What the Minerals Ministry and its errant Department of Mineral Resources (DMR) have failed to recognise in gazetting Mining Charter Three is that a struggling mining industry also means a struggling South Africa – politically, economically and socially.

Any government in its right mind would have been doing as much as possible to enable an industry like mining, which has catalysed more economic spin-off in the last century than any other sector, not shatter its spirit.

Any Cabinet with insight would know that allowing the Minerals Ministry and the DMR to gazette a punitive Mining Charter Three would be allowing uninitiated leadership to play with fire and open the way for eventual rampant illegal mining.
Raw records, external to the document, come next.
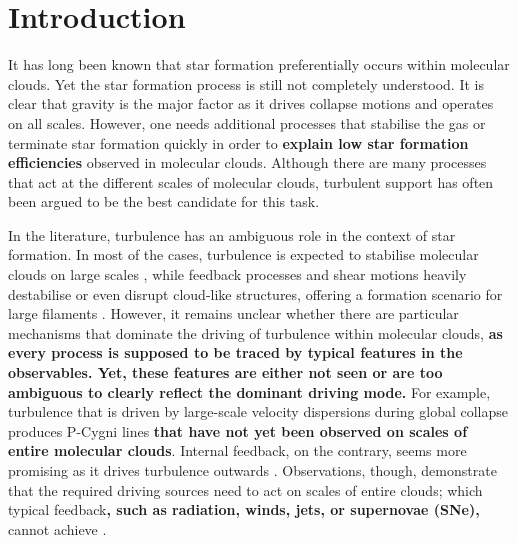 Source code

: \section{Introduction}\label{intro}

It has long been known that star formation preferentially occurs within molecular clouds. 
Yet 
       the star formation process is still not completely understood.
It is clear that gravity is the major factor as it drives collapse motions and operates on all scales.
However, one needs additional processes that stabilise the gas
      or terminate star formation quickly 
in order to \textbf{explain low star formation efficiencies} observed in molecular clouds. 
Although there are many processes that act at the different scales of molecular clouds,
     turbulent support has often been argued 
to be the best candidate for this task.

In the literature, turbulence has an ambiguous role in the context of star formation. 
In most of the cases, turbulence is expected to stabilise molecular clouds on large scales \citep{Fleck1980,McKee1992,MacLow2003}, while feedback processes and shear motions heavily destabilise or even disrupt cloud-like structures, offering a formation scenario for large filaments \citep{Tan2013,Miyamoto2014}. 
However, it remains unclear whether there are particular mechanisms that dominate the driving of turbulence within molecular clouds, \textbf{as every process is supposed to be traced by typical features in the observables.
Yet, these features are either not seen or are too ambiguous to clearly reflect the dominant driving mode.}
For example, turbulence that is driven by large-scale velocity dispersions during global collapse \citep{Ballesteros2011a,Ballesteros2011b,Hartmann2012} produces P-Cygni lines \textbf{ that have not yet been observed on scales of entire molecular clouds}. 
Internal feedback, on the contrary, seems more promising as it drives turbulence outwards \citep{Dekel2013,Krumholz2014}.
Observations, though, demonstrate that the required driving sources need to act on scales of entire clouds; which typical feedback\textbf{, such as radiation, winds, jets, or supernovae (SNe),} 
cannot achieve \citep{Heyer2004,Brunt2009,Brunt2013}.

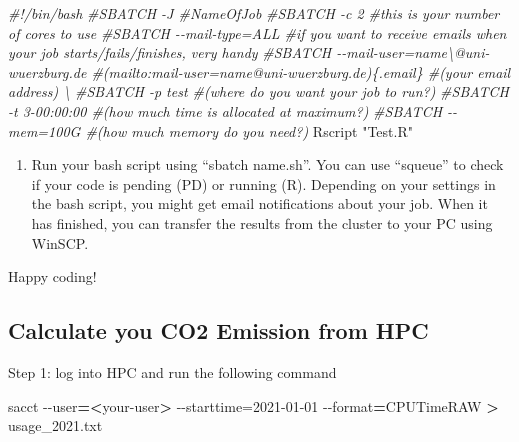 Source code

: \documentclass[
]{book}
\newenvironment{Shaded}{\begin{snugshade}}{\end{snugshade}}
\newcommand{\AttributeTok}[1]{\textcolor[rgb]{0.13,0.29,0.53}{#1}}
\newcommand{\CommentTok}[1]{\textcolor[rgb]{0.56,0.35,0.01}{\textit{#1}}}
\newcommand{\ExtensionTok}[1]{#1}
\newcommand{\NormalTok}[1]{#1}
\newcommand{\OperatorTok}[1]{\textcolor[rgb]{0.81,0.36,0.00}{\textbf{#1}}}
\newcommand{\StringTok}[1]{\textcolor[rgb]{0.31,0.60,0.02}{#1}}
\providecommand{\tightlist}{%
  \setlength{\itemsep}{0pt}\setlength{\parskip}{0pt}}
\begin{document}
\begin{Shaded}
\begin{Highlighting}[]
    \CommentTok{\#!/bin/bash}
    \CommentTok{\#SBATCH {-}J \#NameOfJob}
    \CommentTok{\#SBATCH {-}c 2 \#this is your number of cores to use }
    \CommentTok{\#SBATCH {-}{-}mail{-}type=ALL \#if you want to receive emails when your job starts/fails/finishes, very handy}
    \CommentTok{\#SBATCH {-}{-}mail{-}user=name\textbackslash{}@uni{-}wuerzburg.de \#(mailto:mail{-}user=name@uni{-}wuerzburg.de)\{.email\} \#(your email address) \textbackslash{}}
    \CommentTok{\#SBATCH {-}p test \#(where do you want your job to run?)}
    \CommentTok{\#SBATCH {-}t 3{-}00:00:00 \#(how much time is allocated at maximum?) }
    \CommentTok{\#SBATCH {-}{-}mem=100G \#(how much memory do you need?) }
    \ExtensionTok{Rscript} \StringTok{"Test.R"}
\end{Highlighting}
\end{Shaded}

\begin{enumerate}
\def\labelenumi{\arabic{enumi}.}
\setcounter{enumi}{4}
\tightlist
\item
  Run your bash script using ``sbatch name.sh''. You can use ``squeue'' to
  check if your code is pending (PD) or running (R). Depending on your
  settings in the bash script, you might get email notifications about
  your job. When it has finished, you can transfer the results from
  the cluster to your PC using WinSCP.
\end{enumerate}

Happy coding!

\subsection{Calculate you CO2 Emission from HPC}\label{calculate-you-co2-emission-from-hpc}

Step 1: log into HPC and run the following command

\begin{Shaded}
\begin{Highlighting}[]
\ExtensionTok{sacct} \AttributeTok{{-}{-}user}\OperatorTok{=\textless{}}\NormalTok{your{-}user}\OperatorTok{\textgreater{}}\NormalTok{ {-}{-}starttime=2021{-}01{-}01 }\AttributeTok{{-}{-}format}\OperatorTok{=}\StringTok{\textquotesingle{}CPUTimeRAW\textquotesingle{}} \OperatorTok{\textgreater{}}\NormalTok{ usage\_2021.txt}
\end{Highlighting}
\end{Shaded}
\end{document}
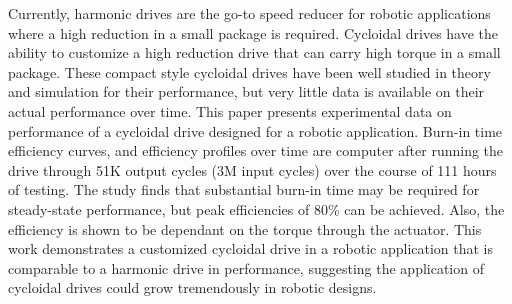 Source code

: Currently, harmonic drives are the go-to speed reducer for robotic applications where a high reduction in a small package is required. 
Cycloidal drives have the ability to customize a high reduction drive that can carry high torque in a small package. 
These compact style cycloidal drives have been well studied in theory and simulation for their performance, but very little data is available on their actual performance over time. 
This paper presents experimental data on performance of a cycloidal drive designed for a robotic application. 
Burn-in time efficiency curves, and efficiency profiles over time are computer after running the drive through 51K output cycles (3M input cycles) over the course of 111 hours of testing. 
The study finds that substantial burn-in time may be required for steady-state performance, but peak efficiencies of 80\% can be achieved. 
Also, the efficiency is shown to be dependant on the torque through the actuator.
This work demonstrates a customized cycloidal drive in a robotic application that is comparable to a harmonic drive in performance, suggesting the application of cycloidal drives could grow tremendously in robotic designs.  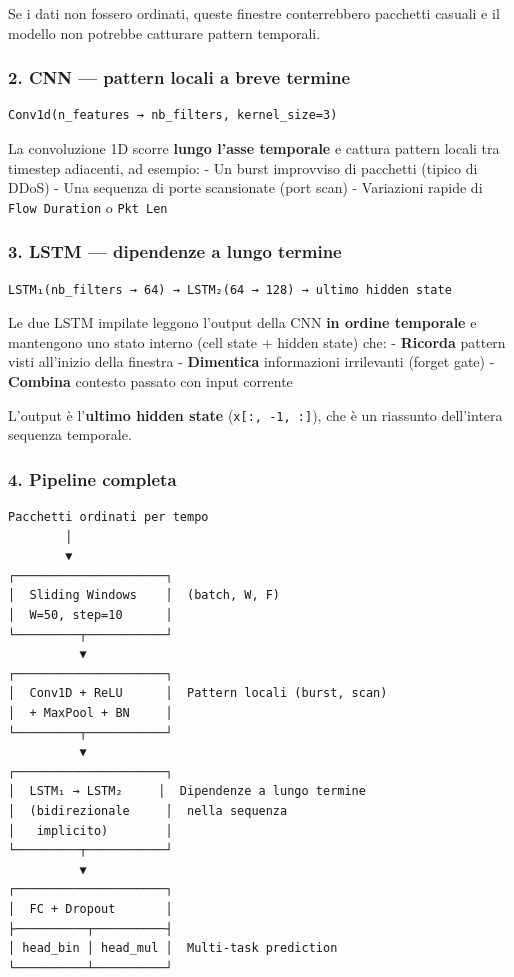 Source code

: Se i dati non fossero ordinati, queste finestre conterrebbero pacchetti casuali e il modello non potrebbe catturare pattern temporali.

\subsubsection{2. CNN --- pattern locali a breve termine}\label{cnn-pattern-locali-a-breve-termine}

\begin{verbatim}
Conv1d(n_features → nb_filters, kernel_size=3)
\end{verbatim}

La convoluzione 1D scorre \textbf{lungo l'asse temporale} e cattura pattern locali tra timestep adiacenti, ad esempio: - Un burst improvviso di pacchetti (tipico di DDoS) - Una sequenza di porte scansionate (port scan) - Variazioni rapide di \texttt{Flow\ Duration} o \texttt{Pkt\ Len}

\subsubsection{3. LSTM --- dipendenze a lungo termine}\label{lstm-dipendenze-a-lungo-termine}

\begin{verbatim}
LSTM₁(nb_filters → 64) → LSTM₂(64 → 128) → ultimo hidden state
\end{verbatim}

Le due LSTM impilate leggono l'output della CNN \textbf{in ordine temporale} e mantengono uno stato interno (cell state + hidden state) che: - \textbf{Ricorda} pattern visti all'inizio della finestra - \textbf{Dimentica} informazioni irrilevanti (forget gate) - \textbf{Combina} contesto passato con input corrente

L'output è l'\textbf{ultimo hidden state} (\texttt{x{[}:,\ -1,\ :{]}}), che è un riassunto dell'intera sequenza temporale.

\subsubsection{4. Pipeline completa}\label{pipeline-completa}

\begin{verbatim}
Pacchetti ordinati per tempo
        │
        ▼
┌─────────────────────┐
│  Sliding Windows    │  (batch, W, F)
│  W=50, step=10      │
└─────────┬───────────┘
          ▼
┌─────────────────────┐
│  Conv1D + ReLU      │  Pattern locali (burst, scan)
│  + MaxPool + BN     │
└─────────┬───────────┘
          ▼
┌─────────────────────┐
│  LSTM₁ → LSTM₂     │  Dipendenze a lungo termine
│  (bidirezionale     │  nella sequenza
│   implicito)        │
└─────────┬───────────┘
          ▼
┌─────────────────────┐
│  FC + Dropout       │
├──────────┬──────────┤
│ head_bin │ head_mul │  Multi-task prediction
└──────────┴──────────┘
\end{verbatim}

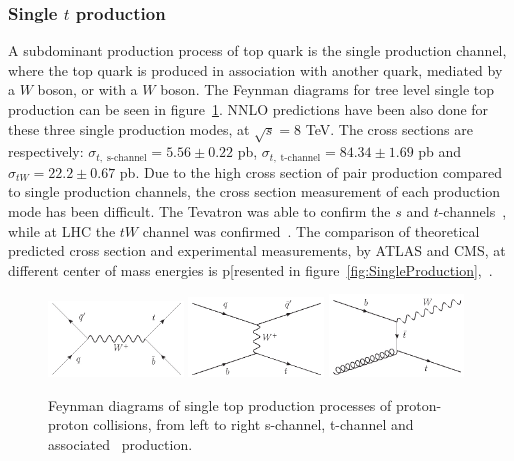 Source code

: 
\subsubsection{Single $t$ production}
\label{subsec:topsing}

A subdominant production process of top quark is the single production channel, where the top quark is produced in association with another quark, mediated by a $W$ boson, or with a $W$ boson. The Feynman diagrams for tree level single top production can be seen in figure~\ref{fig:SingleProductionFD}. NNLO predictions have been also done for these three single production modes, at $\sqrt{s}=8$ TeV. The cross sections are respectively: $\sigma_{t,\; \text{s-channel}}=5.56\pm0.22$ pb, $\sigma_{t,\; \text{t-channel}}=84.34\pm1.69$ pb and $\sigma_{tW}=22.2\pm0.67$ pb. Due to the high cross section of pair production compared to single production channels, the cross section measurement of each production mode has been difficult. The Tevatron was able to confirm the $s$ and $t$-channels~\cite{Abazov:2009ii, Aaltonen:2009jj}, while at LHC the $tW$ channel was confirmed~\cite{Aad:2012xca, Chatrchyan:1642680}. The comparison of theoretical predicted cross section and experimental measurements, by ATLAS and CMS, at different center of mass energies is p[resented in figure~\ref{fig:SingleProduction},~\cite{TOPLHCWG}.

\begin{figure}[!Hhtbp]
  \begin{center}
    \includegraphics[width=0.32\textwidth]{figs/Schannel_top_single.jpg}
    \includegraphics[width=0.32\textwidth]{figs/Tchannel_top_single.jpg}
    \includegraphics[width=0.32\textwidth]{figs/TWchannel_top_single.jpg}
    \caption{Feynman diagrams of single top production processes of proton-proton collisions, from left to right s-channel, t-channel and associated \W~production.}
    \label{fig:SingleProductionFD}
  \end{center}
\end{figure}

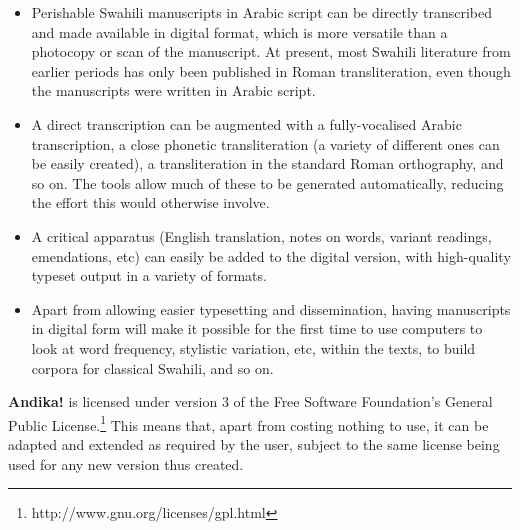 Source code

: \begin{itemize}
\item Perishable Swahili manuscripts in Arabic script can be directly transcribed and made available in digital format, which is more versatile than a photocopy or scan of the manuscript. At present, most Swahili literature from earlier periods has only been published in Roman transliteration, even though the manuscripts were written in Arabic script.

\item A direct transcription can be augmented with a fully-vocalised Arabic transcription, a close phonetic transliteration (a variety of different ones can be easily created), a transliteration in the standard Roman orthography, and so on. The tools allow much of these to be generated automatically, reducing the effort this would otherwise involve.

\item A critical apparatus (English translation, notes on words, variant readings, emendations, etc) can easily be added to the digital version, with high-quality typeset output in a variety of formats.

\item Apart from allowing easier typesetting and dissemination, having manuscripts in digital form will make it possible for the first time to use computers to look at word frequency, stylistic variation, etc, within the texts, to build corpora for classical Swahili, and so on.
\end{itemize}

\textbf{Andika!} is licensed under version 3 of the Free Software Foundation's General Public License.\footnote{http://www.gnu.org/licenses/gpl.html}  This means that, apart from costing nothing to use, it can be adapted and extended as required by the user, subject to the same license being used for any new version thus created.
Thousands of illegal miners are already at work in the country, and putting more mines on care and maintenance will see that number multiply to tens of thousands.

To instruct the Ministry and the DMR post-gazetting to now engage in a public consultation process with civil society, labour and industry on Mining Charter Three, as the Treasury has done with its 14-point plan, is entirely the wrong way round.

Even those with the dimmest sense of regulatory procedure would know that consultation must precede gazetting and not come after it.

Also unconvincing is the setting of deadlines for the finalisation of the Mineral and Petroleum Resources Development Act Amendment Bill.

There is no piece of legislation that has had more end dates than this amendment Bill; what needs to be acknowledged is the content of this Bill, which is all important, not the end date.

Where the emphasis needs to be placed by Treasury is on ensuring that it will be very positive for the growth of the South African economy.

As the Chamber of Mines has noted, 70 000 mining jobs have already been lost in the past five years and investment in mining over the past two years has been negligible.

Along the way, the lack of trust that investors have for government has been worsening and the National Treasury’s 14-point action plan is doing little to improve matters.

Investors view Mining Charter Three as a measure that will devastate the industry. The rogue drafters of this document have shown disdain for the Constitution, the Companies Act and the World Trade Organisation.

The charter’s new rules will starve the industry of capital, shorten mine life, slash profits, raise costs and pull the bottom from under the replenishment of reserves.

Taking 1% of revenue from mining companies and putting it in an undefined DMR trust deals the biggest blow of all to companies and is a clear indication that those who drafted the charter know very little about mining.

Fortunately, the Chamber of Mines has won the first round in its battle against the revised charter.

The chamber has done well to extract a written undertaking from Mineral Resources Minister Mosebenzi Zwane that neither he nor the DMR will apply any of the provisions of the charter “in any way”, pending judgment in the chamber’s urgent interdict application.